"Forget them, Wendy. Forget them all. Come with me where you'll never, never have to worry about grown up things again.", sabi ni peter
"never is an awfully long time...", sagot ni wendy.
grabe, crush ko talaga si peter pan (and no, not because he's a kid, jb, pam, and the rest of you). he's one of those guys that you wish really existed. i remember religiously watching the cartoon series on abs-cbn and dreaming of being wendy. being wendy, i'd be able to fly (cheese), tell stories to gaping little kids (which i still do, sometimes. but in a different, more deceptive context) and be worshipped like a goddess for every little thing i do (oh yes.)

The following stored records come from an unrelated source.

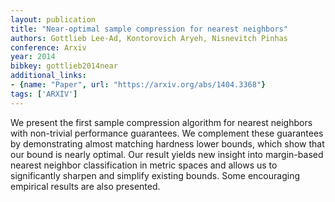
 ```yaml
---
layout: publication
title: "Near-optimal sample compression for nearest neighbors"
authors: Gottlieb Lee-Ad, Kontorovich Aryeh, Nisnevitch Pinhas
conference: Arxiv
year: 2014
bibkey: gottlieb2014near
additional_links:
- {name: "Paper", url: "https://arxiv.org/abs/1404.3368"}
tags: ['ARXIV']
---
```

We present the first sample compression algorithm for nearest neighbors with non-trivial performance guarantees. We complement these guarantees by demonstrating almost matching hardness lower bounds, which show that our bound is nearly optimal. Our result yields new insight into margin-based nearest neighbor classification in metric spaces and allows us to significantly sharpen and simplify existing bounds. Some encouraging empirical results are also presented.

it's fun to remember those days when fun was about tv and spaghetti. just hand me the remote and shove food into my mouth every so often and i'm good and kept silent for an indefinite amount of time. sometimes i wish i were stuck in neverland as well. not only would i have a whole island's worth of adoration, i'd never have to worry about the idiosyncrasies of adulthood either. but like wendy said, never is an awfully long time. unique as i like to think of myself, i too, have to grow up along with the other unfortunate souls of my age. otherwise, the leadership of this country will be left to the incompetent forever, and forever is even more awful than never.
much as i loved Peter Pan, the movie left me depressed and sullen (in fact, as i write this entry i still have that sinking feeling in my stomach). why on earth didn't they just end that story with peter pan being the long lost child of mr. darling's boss and then marry wendy when they grow up? onga naman. the problem's with the growing up party. peter pan is never to grow up, otherwise kids of future generations wouldn't have him to dream about anymore. how selfish of me.
anyway, here are some of the memorable lines from the movie:Captain Hook: If I were you, I'd give up.
Peter: If you were me, I'd be ugly.
Peter: I want always to be a boy, and have fun.
Wendy: You say so, Peter, but I think it is your biggest pretend.
Wendy: Surely you must have felt love once for something... or someone.
Peter: Never. Even the sound of it offends me.
[Wendy tries to touch his face, and he jumps away]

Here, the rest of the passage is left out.